Quality Manager: It isn’t nonsense. The Serenity Prayer is—
QA Associate: It’s nothing.
Quality Manager: Would you stop interrupting me!
QA Associate: It is nothing. It is an inspirational quote. It was not created to inspire people to feel a certain way, or to improve themselves. The guy who came up with it did so with the intention of being inspirational. That is, he didn’t want to inspire change, but to make people take note of how inspirational he was. He did it for the same reason any human does anything: ego.
Quality Manager: That’s a cynical viewpoint, and I refuse to live in the dirt with you.
QA Associate: Have you ever paid attention to the words you’re saying?

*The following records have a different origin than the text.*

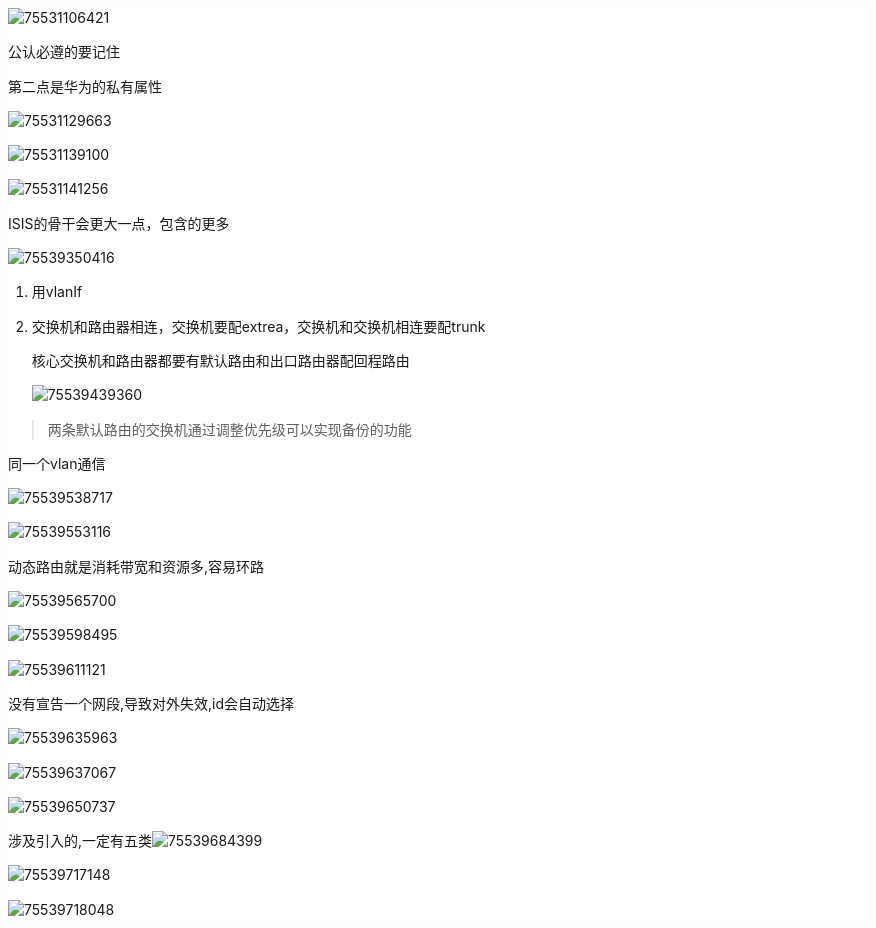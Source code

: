 ![75531106421](C:\Users\zxh\Desktop\前端\软考\专项突破.assets\1755311064211.png)

公认必遵的要记住

第二点是华为的私有属性

![75531129663](C:\Users\zxh\Desktop\前端\软考\专项突破.assets\1755311296636.png)

![75531139100](C:\Users\zxh\Desktop\前端\软考\专项突破.assets\1755311391003.png)

![75531141256](C:\Users\zxh\Desktop\前端\软考\专项突破.assets\1755311412561.png)

ISIS的骨干会更大一点，包含的更多

![75539350416](C:\Users\zxh\Desktop\前端\软考\专项突破.assets\1755393504166.png)

1. 用vlanIf

2. 交换机和路由器相连，交换机要配extrea，交换机和交换机相连要配trunk

   核心交换机和路由器都要有默认路由和出口路由器配回程路由

   ![75539439360](C:\Users\zxh\Desktop\前端\软考\专项突破.assets\1755394393605.png)

> 两条默认路由的交换机通过调整优先级可以实现备份的功能

同一个vlan通信

![75539538717](C:\Users\zxh\Desktop\前端\软考\专项突破.assets\1755395387171.png)

![75539553116](C:\Users\zxh\Desktop\前端\软考\专项突破.assets\1755395531169.png)

动态路由就是消耗带宽和资源多,容易环路

![75539565700](C:\Users\zxh\Desktop\前端\软考\专项突破.assets\1755395657007.png)

![75539598495](C:\Users\zxh\Desktop\前端\软考\专项突破.assets\1755395984954.png)

![75539611121](C:\Users\zxh\Desktop\前端\软考\专项突破.assets\1755396111210.png)

没有宣告一个网段,导致对外失效,id会自动选择

![75539635963](C:\Users\zxh\Desktop\前端\软考\专项突破.assets\1755396359639.png)

![75539637067](C:\Users\zxh\Desktop\前端\软考\专项突破.assets\1755396370675.png)

![75539650737](C:\Users\zxh\Desktop\前端\软考\专项突破.assets\1755396507373.png)

涉及引入的,一定有五类![75539684399](C:\Users\zxh\Desktop\前端\软考\专项突破.assets\1755396843993.png)

 ![75539717148](C:\Users\zxh\Desktop\前端\软考\专项突破.assets\1755397171489.png)

![75539718048](C:\Users\zxh\Desktop\前端\软考\专项突破.assets\1755397180489.png)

Quality Manager: What do you mean? I know it by heart, of course I’ve paid attention.
QA Associate: No, I mean really paid attention. I’m not saying it doesn’t reflect how you actually feel, but have you analyzed the message, and really tried to understand it? Or was it taught to you once, and you just accept it, because you were told that it would help?
Quality Manager: I—I guess...
QA Associate: Do you know what a chant is? Lots of Eastern religions use them. They often hold no semantic meaning, if they have any meaning at all. They call out the names of their gods, or they just repeat some random string of sounds. They’re not trying to convey an idea, which makes it non-language. What they’re doing is centering themselves on a rhythm, so that they can clear their mind of worldly anxiety, expand it to accept the divine, and learn discipline. It doesn’t matter what they’re saying; only what they’re thinking about while they’re saying it. The Serenity Prayer is no different, because most people don’t consider it deeply on its own. They just use it to escape the stress of reality’s current moment.
Quality Manager: What’s your point?
QA Associate: My point is that chants were invented before soap and toilet paper. We’ve evolved since then. We now know that there is a much better way of reaching zen.
Quality Manager: And what might that be?
QA Associate: Sleep. Now shut up so I can get back to naptime.